Gareth Rowe, Community pharmacist

This has to come down to LHBs (in Wales) and CCGs (in England) contacting all GP surgeries in their locality to notify them that those patients having pregabalin for pain MUST have it prescribed as Lyrica, or else they are sanctioning the use of the drug outside of it's licensed indication. I have notified both of my local surgeries and the LHB of the situation. Once the LHB has notified surgeries of the correct prescribing requirement , if the generic is prescribed we should be able as pharmacists to supply the generic on the grounds that we have notified the prescriber of it's use outside it's licensed indication and they take responsibility for it. We CANNOT have a situation where the generic is dispensed (and reimbursed) but we have to give Lyrica because the LHBs do not enforce the correct prescribinhg. We already lose money on items due to clawback, surely we can't fund the drug-budget any more?

Uma Patel, Community pharmacist

This is sabre rattling by Pfizer. I dispense what the doctor prescribes. Unless there are safety issues, it is not my job to query the clinical indication with the prescriber. PSNC is out of touch with the reality of day to day dispensing. It is upto Pfizer or PSNC if it wishes to inform doctors of the licensing of a product, NOT me. It would be a very interesting legal case if Pfizer went to court.

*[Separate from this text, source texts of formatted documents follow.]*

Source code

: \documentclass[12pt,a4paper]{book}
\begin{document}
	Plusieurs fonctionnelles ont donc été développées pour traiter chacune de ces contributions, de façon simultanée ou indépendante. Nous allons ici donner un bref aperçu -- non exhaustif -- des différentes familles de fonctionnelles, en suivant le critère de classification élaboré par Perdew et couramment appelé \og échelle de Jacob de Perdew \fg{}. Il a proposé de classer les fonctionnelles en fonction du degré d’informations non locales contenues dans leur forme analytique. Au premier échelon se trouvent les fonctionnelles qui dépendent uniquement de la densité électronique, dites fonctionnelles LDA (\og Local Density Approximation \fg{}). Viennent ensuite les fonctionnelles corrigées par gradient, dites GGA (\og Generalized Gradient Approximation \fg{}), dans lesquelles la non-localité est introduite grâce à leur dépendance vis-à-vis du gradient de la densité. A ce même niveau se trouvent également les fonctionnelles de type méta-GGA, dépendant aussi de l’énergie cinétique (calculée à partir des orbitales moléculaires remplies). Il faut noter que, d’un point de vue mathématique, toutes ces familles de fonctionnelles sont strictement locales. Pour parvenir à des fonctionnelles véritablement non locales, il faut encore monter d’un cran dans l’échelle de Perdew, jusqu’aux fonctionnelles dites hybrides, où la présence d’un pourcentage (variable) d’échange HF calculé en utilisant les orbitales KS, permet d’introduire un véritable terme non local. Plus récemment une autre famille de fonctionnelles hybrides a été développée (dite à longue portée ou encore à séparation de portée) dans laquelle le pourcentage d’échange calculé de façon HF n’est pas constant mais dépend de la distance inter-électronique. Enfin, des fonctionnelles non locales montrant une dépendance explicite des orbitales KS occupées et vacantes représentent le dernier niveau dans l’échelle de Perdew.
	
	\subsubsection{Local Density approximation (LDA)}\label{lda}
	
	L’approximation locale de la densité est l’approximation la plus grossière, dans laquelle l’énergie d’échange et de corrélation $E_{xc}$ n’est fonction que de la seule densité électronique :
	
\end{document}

Angela Channing, Community pharmacist

Agree with you Sir. We do not know which of the 3 indications it is being used for. Maybe Pfizer would like to write to all GPs and tell them this so they can prescribe generic or Lyrica accordingly.

Kassim K, Community pharmacist

This is a company that pleaded guilty to misbranding drugs "with the intent to defraud or mislead" and obviously paid their way out of trouble to the tune of $2.3 billion. If they are prepared to undertake illegal activities then I doubt they care for patients, pharmacies and the NHS. They will not sympathise with our situation as pharmacists and will make an example of a handful of us despite the fact that we would have put patient care first.

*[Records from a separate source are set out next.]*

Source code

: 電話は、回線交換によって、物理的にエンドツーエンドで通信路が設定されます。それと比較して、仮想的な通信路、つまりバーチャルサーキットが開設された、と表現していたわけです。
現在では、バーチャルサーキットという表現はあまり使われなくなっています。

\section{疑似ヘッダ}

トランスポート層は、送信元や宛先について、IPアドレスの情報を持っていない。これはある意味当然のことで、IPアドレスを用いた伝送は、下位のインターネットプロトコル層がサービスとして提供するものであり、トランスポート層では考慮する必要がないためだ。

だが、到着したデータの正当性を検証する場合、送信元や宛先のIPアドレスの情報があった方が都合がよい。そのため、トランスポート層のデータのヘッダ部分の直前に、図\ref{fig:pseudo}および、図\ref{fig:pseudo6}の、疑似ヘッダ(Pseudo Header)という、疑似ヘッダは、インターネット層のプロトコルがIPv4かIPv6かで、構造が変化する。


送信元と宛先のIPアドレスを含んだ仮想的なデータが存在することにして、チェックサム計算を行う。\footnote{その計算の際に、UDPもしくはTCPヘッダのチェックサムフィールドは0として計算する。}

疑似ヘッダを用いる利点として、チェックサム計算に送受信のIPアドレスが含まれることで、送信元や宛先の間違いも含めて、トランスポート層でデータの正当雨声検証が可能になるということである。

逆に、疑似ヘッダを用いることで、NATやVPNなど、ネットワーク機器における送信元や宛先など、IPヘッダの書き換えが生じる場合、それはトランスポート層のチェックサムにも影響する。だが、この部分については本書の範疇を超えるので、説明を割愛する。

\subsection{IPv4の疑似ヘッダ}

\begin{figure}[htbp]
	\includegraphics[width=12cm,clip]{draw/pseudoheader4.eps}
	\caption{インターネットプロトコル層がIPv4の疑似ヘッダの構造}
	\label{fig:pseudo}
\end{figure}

Stephen Griffiths, Community pharmacist

Faced with the decision of supplying generic pregabalin, or NO pregabalin to a patient who needed it, I would inform the patient of the situation; - then abide by their decision. (which is exactly what I would do any other time when the prescribed brand is not available, and the choice is between generic or nothing.) When you work evenings and weekends as a locum, the luxury of contacting the prescriber is seldom available!

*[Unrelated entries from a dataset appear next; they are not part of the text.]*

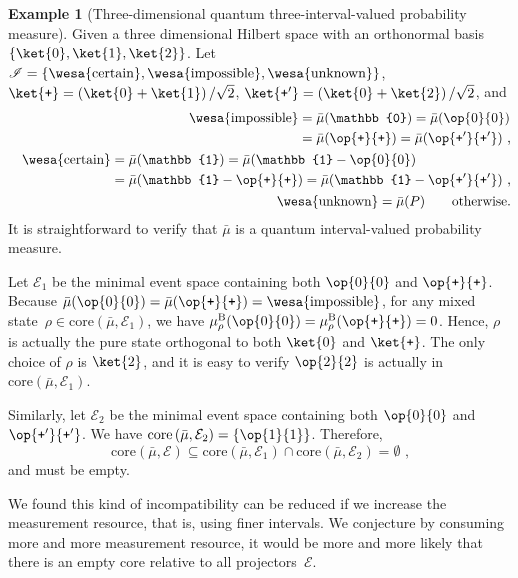 \documentclass[english,reprint, aps, prl,superscriptaddress, showpacs,
showkeys, longbibliography, amsmath, amssymb]{revtex4-1}
\theoremstyle{plain}
\theoremstyle{definition}
\newtheorem{example}[thm]{Example}
\newcommand{\events}{\ensuremath{\mathcal{E}}}
\newcommand{\imposs}{{\text{\wesa{impossible}}}}
\newcommand{\necess}{{\text{\wesa{certain}}}}
\newcommand{\unknown}{{\text{\wesa{unknown}}}}
\newcommand{\proj}[1]{\op{#1}{#1}}
\newcommand{\ps}{\texttt{+}}
\begin{document}
\begin{example}[Three-dimensional quantum three-interval-valued probability
measure]\label{ex:three-dimensional-three-value} Given a three dimensional
Hilbert space with an orthonormal basis $\left\{ \ket{0},\ket{1},\ket{2}\right\} $.
Let $\mathscr{I}=\left\{ \necess,\imposs,\unknown\right\} $, $\ket{\ps}=\left(\ket{0}+\ket{1}\right)/\sqrt{2}$,
$\ket{\ps'}=\left(\ket{0}+\ket{2}\right)/\sqrt{2}$, and
\begin{eqnarray}
 &  & \begin{aligned}\imposs & =\bar{\mu}(\mathbb{0})=\bar{\mu}(\proj{0})\\
 & =\bar{\mu}(\proj{\ps})=\bar{\mu}(\proj{\ps'})\textrm{ ,}
\end{aligned}
\\
 &  & \begin{aligned}\necess & =\bar{\mu}(\mathbb{1})=\bar{\mu}(\mathbb{1}-\proj{0})\\
 & =\bar{\mu}(\mathbb{1}-\proj{\ps})=\bar{\mu}(\mathbb{1}-\proj{\ps'})\textrm{ ,}
\end{aligned}
\\
 &  & \unknown=\bar{\mu}(P)\qquad\textrm{otherwise.}
\end{eqnarray}
It is straightforward to verify that $\bar{\mu}$ is a quantum interval-valued
probability measure. 

Let $\events_{1}$ be the minimal event space containing both $\proj{0}$
and $\proj{\ps}$. Because $\bar{\mu}(\proj{0})=\bar{\mu}(\proj{\ps})=\imposs$,
for any mixed state~$\rho\in\mathrm{core}\left(\bar{\mu},\events_{1}\right)$,
we have $\mu_{\rho}^{\mathrm{B}}(\proj{0})=\mu_{\rho}^{\mathrm{B}}(\proj{\ps})=0$.
Hence, $\rho$ is actually the pure state orthogonal to both $\ket{0}$
and $\ket{\ps}$. The only choice of $\rho$ is $\ket{2}$, and it
is easy to verify $\proj{2}$ is actually in $\mathrm{core}\left(\bar{\mu},\events_{1}\right)$.

Similarly, let $\events_{2}$ be the minimal event space containing
both $\proj{0}$ and $\proj{\ps'}$. We have $\mathrm{core}\left(\bar{\mu},\events_{2}\right)=\left\{ \proj{1}\right\} $.
Therefore, 
\begin{equation}
\mathrm{core}\left(\bar{\mu},\events\right)\subseteq\mathrm{core}\left(\bar{\mu},\events_{1}\right)\cap\mathrm{core}\left(\bar{\mu},\events_{2}\right)=\emptyset\textrm{ ,}
\end{equation}
and must be empty.\end{example}

We found this kind of incompatibility can be reduced if we increase
the measurement resource, that is, using finer intervals. We conjecture
by consuming more and more measurement resource, it would be more
and more likely that there is an empty core relative to all projectors~$\events$.


\end{document}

Z ZZzzzz, Information Technology

I call for all pharmacists and GPs to ignore Pfizer's, PSNC's et al guidance. I'm sure even a company the size of Pfizer don't have the resources to take every pharmacist that dispenses the generic every time or a GP that prescribes the generic everytime to court - it's laughable. As for asking the prescriber everytime - if it's not a legal or clinical requirement then why should we. It's just Pfizer being Pfizer trying to squeeze as much as they can out of taxpayers. Remember the patent extension granted around Lipitor. That was granted because essentially they promised to bring a paediatric version to market. 6 months later when the extension ran out there was still no paediatric version brought to market in Europe or the UK. Despite them already having a paediatric version available in the 'States at the time. They pocketed around $700m extra in that 6 month's period I believe. I will be surprised if this "call to arms" comment remains live after today.

Tariq Atchia, Pharmacy Area manager/ Operations Manager

Naivity in the extreme! "Pharmacists would no longer need to contact the prescriber once central prescribing guidance was created, the manufacturer said, as it would remove the potential for prescribers "unwittingly infringing" the patent."